As a semi-solid oil, palm oil can be fractionated to create liquid palm olein, which has a low melting point, and solid palm stearin, which has a high melting point — making the oil suitable for a wide range of food applications. Plus, solid palm stearin can provide the solid fat functionality needed in some applications without the use of hydrogenated trans fats.

Palm oil also offers a neutral taste profile and a unique content of saturated fatty acids and antioxidants, which helps improve the shelf life of finished food products compared to other oils.

Pro: The oil palm is a prolific crop

Oil palm is a very efficient crop compared to other vegetable oil-producing crops. According to the World Wildlife Fund (WWF), palm oil supplies 40% of the world’s vegetable oil demand while using less than 6% of the land allocated to vegetable oil production across the globe. Also, because the oil palm is a well-producing crop, it sustains the livelihoods of millions of smallholder farmers, WWF reported.

Pro: Palm oil is cost effective

Palm oil has the lowest production costs compared to alternative oils. That means lower costs for manufacturers. According to Federal Reserve Economic Data (FRED), the global price of palm oil in January was about $815 per metric ton.
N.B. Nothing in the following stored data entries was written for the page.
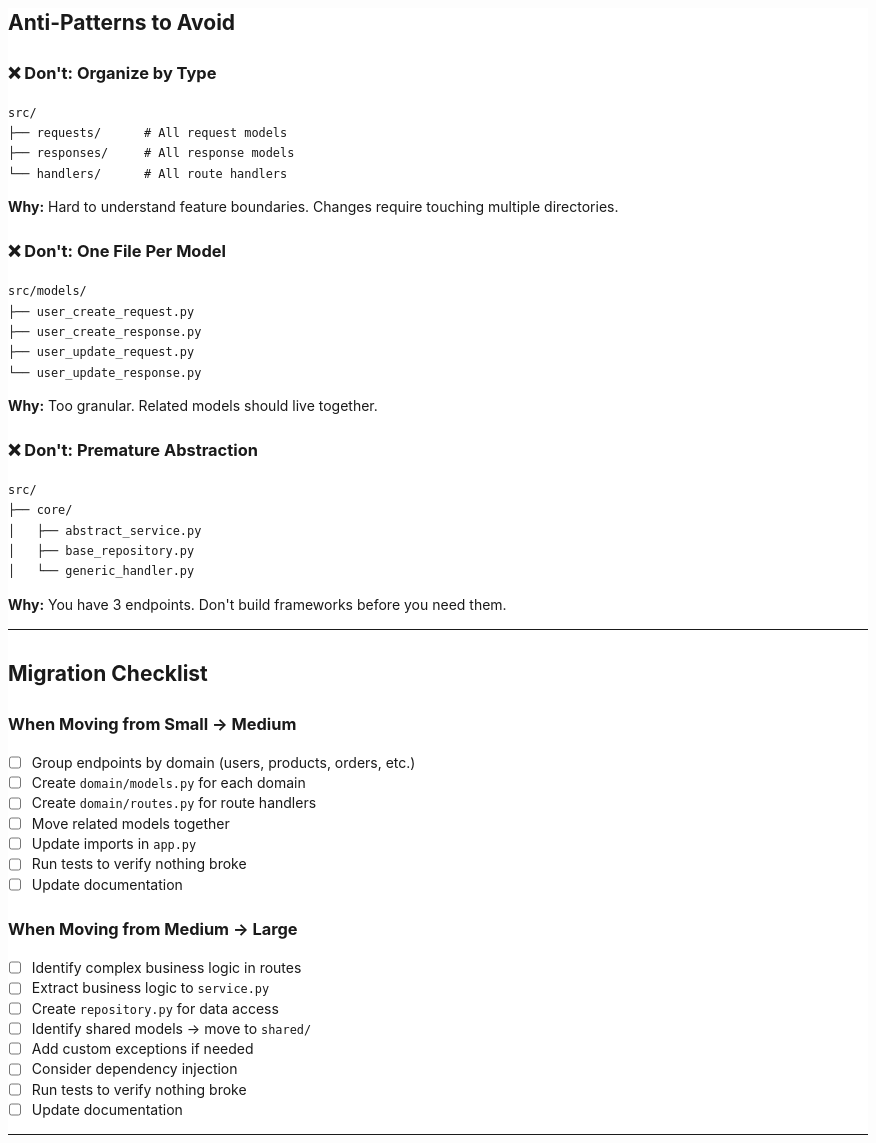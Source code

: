 ## Anti-Patterns to Avoid

### ❌ Don't: Organize by Type
```
src/
├── requests/      # All request models
├── responses/     # All response models
└── handlers/      # All route handlers
```
**Why:** Hard to understand feature boundaries. Changes require touching multiple directories.

### ❌ Don't: One File Per Model
```
src/models/
├── user_create_request.py
├── user_create_response.py
├── user_update_request.py
└── user_update_response.py
```
**Why:** Too granular. Related models should live together.

### ❌ Don't: Premature Abstraction
```
src/
├── core/
│   ├── abstract_service.py
│   ├── base_repository.py
│   └── generic_handler.py
```
**Why:** You have 3 endpoints. Don't build frameworks before you need them.

---

## Migration Checklist

### When Moving from Small → Medium

- [ ] Group endpoints by domain (users, products, orders, etc.)
- [ ] Create `domain/models.py` for each domain
- [ ] Create `domain/routes.py` for route handlers
- [ ] Move related models together
- [ ] Update imports in `app.py`
- [ ] Run tests to verify nothing broke
- [ ] Update documentation

### When Moving from Medium → Large

- [ ] Identify complex business logic in routes
- [ ] Extract business logic to `service.py`
- [ ] Create `repository.py` for data access
- [ ] Identify shared models → move to `shared/`
- [ ] Add custom exceptions if needed
- [ ] Consider dependency injection
- [ ] Run tests to verify nothing broke
- [ ] Update documentation

---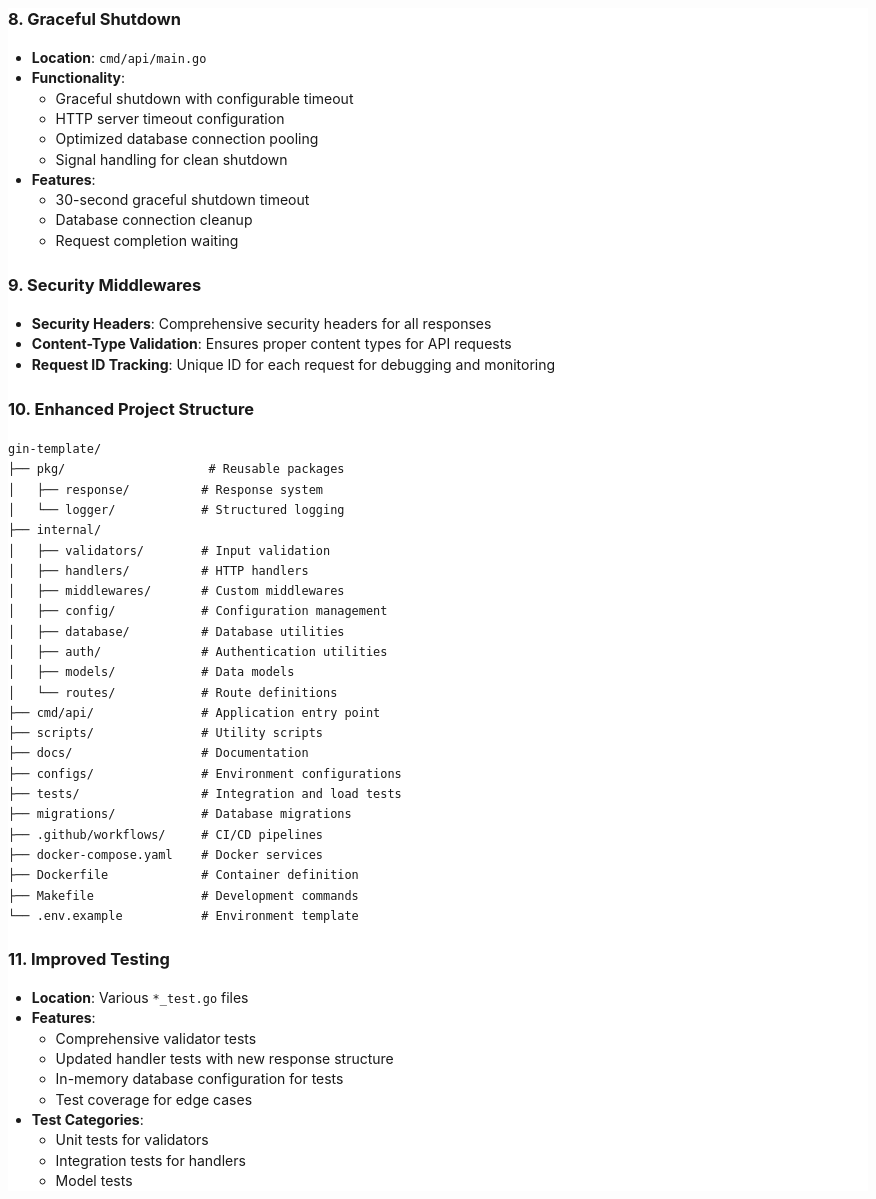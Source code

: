 ### 8. **Graceful Shutdown**
- **Location**: `cmd/api/main.go`
- **Functionality**:
  - Graceful shutdown with configurable timeout
  - HTTP server timeout configuration
  - Optimized database connection pooling
  - Signal handling for clean shutdown
- **Features**:
  - 30-second graceful shutdown timeout
  - Database connection cleanup
  - Request completion waiting

### 9. **Security Middlewares**
- **Security Headers**: Comprehensive security headers for all responses
- **Content-Type Validation**: Ensures proper content types for API requests
- **Request ID Tracking**: Unique ID for each request for debugging and monitoring

### 10. **Enhanced Project Structure**
```
gin-template/
├── pkg/                    # Reusable packages
│   ├── response/          # Response system
│   └── logger/            # Structured logging
├── internal/
│   ├── validators/        # Input validation
│   ├── handlers/          # HTTP handlers
│   ├── middlewares/       # Custom middlewares
│   ├── config/            # Configuration management
│   ├── database/          # Database utilities
│   ├── auth/              # Authentication utilities
│   ├── models/            # Data models
│   └── routes/            # Route definitions
├── cmd/api/               # Application entry point
├── scripts/               # Utility scripts
├── docs/                  # Documentation
├── configs/               # Environment configurations
├── tests/                 # Integration and load tests
├── migrations/            # Database migrations
├── .github/workflows/     # CI/CD pipelines
├── docker-compose.yaml    # Docker services
├── Dockerfile             # Container definition
├── Makefile               # Development commands
└── .env.example           # Environment template
```

### 11. **Improved Testing**
- **Location**: Various `*_test.go` files
- **Features**:
  - Comprehensive validator tests
  - Updated handler tests with new response structure
  - In-memory database configuration for tests
  - Test coverage for edge cases
- **Test Categories**:
  - Unit tests for validators
  - Integration tests for handlers
  - Model tests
That’s compared to about $1,045 per metric ton of soybean oil, $930 per metric ton of rapeseed oil and $1,140 per metric ton of sunflower oil, to name a few.
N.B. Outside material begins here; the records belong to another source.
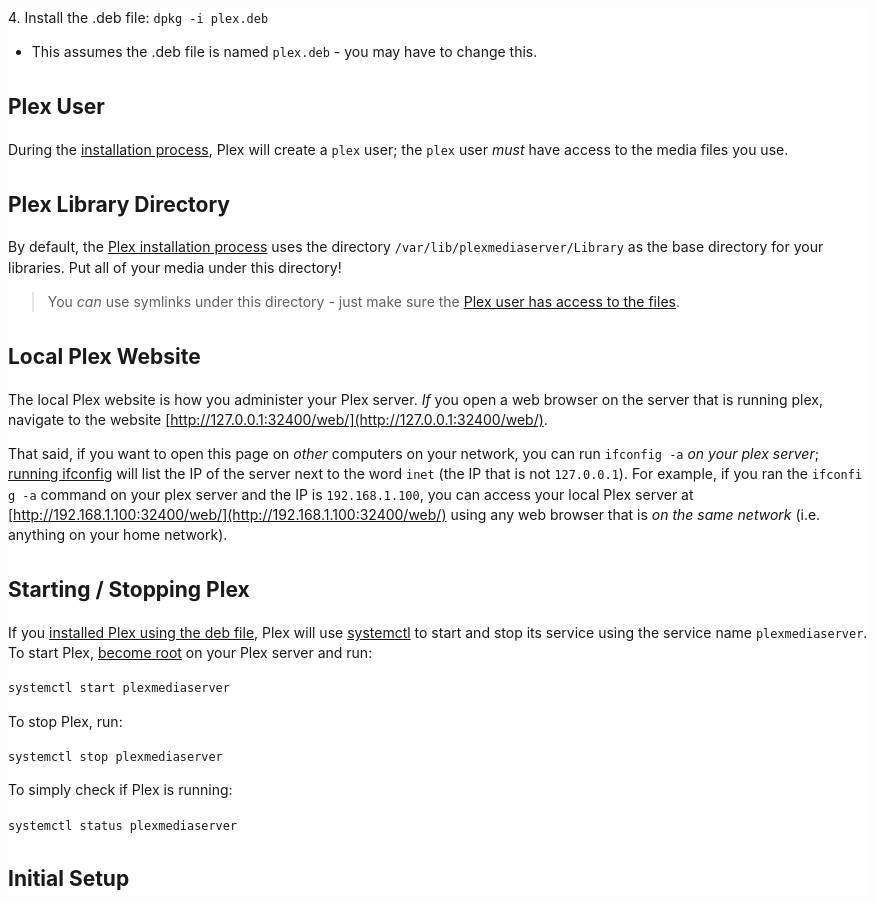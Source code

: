 4\. Install the .deb file: `dpkg -i plex.deb`  
* This assumes the .deb file is named `plex.deb` - you may have to change this.  


## Plex User  

During the [installation process](/tools/plex/plex_basics?id=plex-install), Plex will create a `plex` user; the `plex` user _must_ have access to the media files you use.  


## Plex Library Directory  

By default, the [Plex installation process](/tools/plex/plex_basics?id=plex-install) uses the directory `/var/lib/plexmediaserver/Library` as the base directory for your libraries. Put all of your media under this directory!  

> You _can_ use symlinks under this directory - just make sure the [Plex user has access to the files](/tools/plex/plex_basics?id=plex-user).  


## Local Plex Website  

The local Plex website is how you administer your Plex server. _If_ you open a web browser on the server that is running plex, navigate to the website [http://127.0.0.1:32400/web/](http://127.0.0.1:32400/web/).  

That said, if you want to open this page on _other_ computers on your network, you can run `ifconfig -a` _on your plex server_; [running ifconfig](operating_systems/ubuntu/linux_notes?id=mac-addresses) will list the IP of the server next to the word `inet` (the IP that is not `127.0.0.1`).  For example, if you ran the `ifconfig -a` command on your plex server and the IP is `192.168.1.100`, you can access your local Plex server at [http://192.168.1.100:32400/web/](http://192.168.1.100:32400/web/) using any web browser that is _on the same network_ (i.e. anything on your home network).  

## Starting / Stopping Plex  

If you [installed Plex using the deb file](/tools/plex/plex_basics?id=plex-install), Plex will use [systemctl](operating_systems/ubuntu/linux_notes?id=systemctl) to start and stop its service using the service name `plexmediaserver`.  To start Plex, [become root](/operating_systems/ubuntu/linux_notes?id=becoming-root) on your Plex server and run:  
```
systemctl start plexmediaserver
```  

To stop Plex, run:  
```
systemctl stop plexmediaserver
```  

To simply check if Plex is running:  
```
systemctl status plexmediaserver
```  

## Initial Setup  
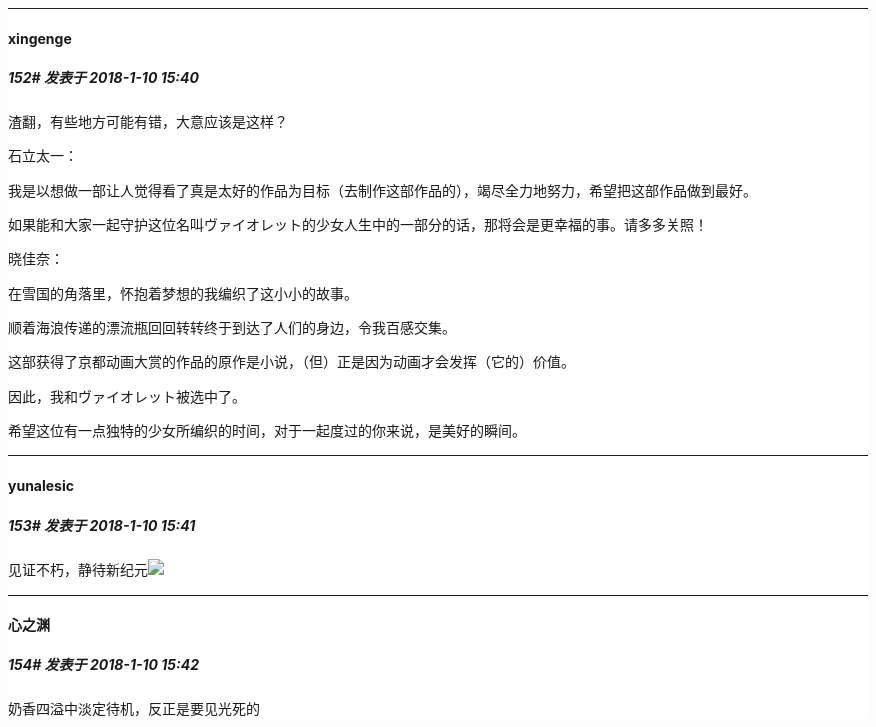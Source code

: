 





*****

####  xingenge  
##### 152#       发表于 2018-1-10 15:40




渣翻，有些地方可能有错，大意应该是这样？


石立太一：

我是以想做一部让人觉得看了真是太好的作品为目标（去制作这部作品的），竭尽全力地努力，希望把这部作品做到最好。

如果能和大家一起守护这位名叫ヴァイオレット的少女人生中的一部分的话，那将会是更幸福的事。请多多关照！


晓佳奈：

在雪国的角落里，怀抱着梦想的我编织了这小小的故事。

顺着海浪传递的漂流瓶回回转转终于到达了人们的身边，令我百感交集。

这部获得了京都动画大赏的作品的原作是小说，（但）正是因为动画才会发挥（它的）价值。

因此，我和ヴァイオレット被选中了。

希望这位有一点独特的少女所编织的时间，对于一起度过的你来说，是美好的瞬间。







*****

####  yunalesic  
##### 153#       发表于 2018-1-10 15:41




见证不朽，静待新纪元<img src="https://static.saraba1st.com/image/smiley/carton2017/018.gif" referrerpolicy="no-referrer">







*****

####  心之渊  
##### 154#       发表于 2018-1-10 15:42




奶香四溢中淡定待机，反正是要见光死的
Con: Unethical palm oil production poses a severe environmental risk

Oil palm agriculture has been pinpointed by researchers as a cause of deforestation in areas where palm oil is produced. Deforestation can put high numbers of animal species at risk of extinction, while increasing greenhouse gas production. One study found 45% of oil palm plantations in Southeast Asia came from areas that were forests in 1989.

Con: Some consumers are turning from palm oil

In a survey commissioned by Nestlé and conducted by InSites Consulting, almost half (45%) of the respondents, Millennial consumers in the U.K., said they tend to avoid products that contain unsustainable palm oil.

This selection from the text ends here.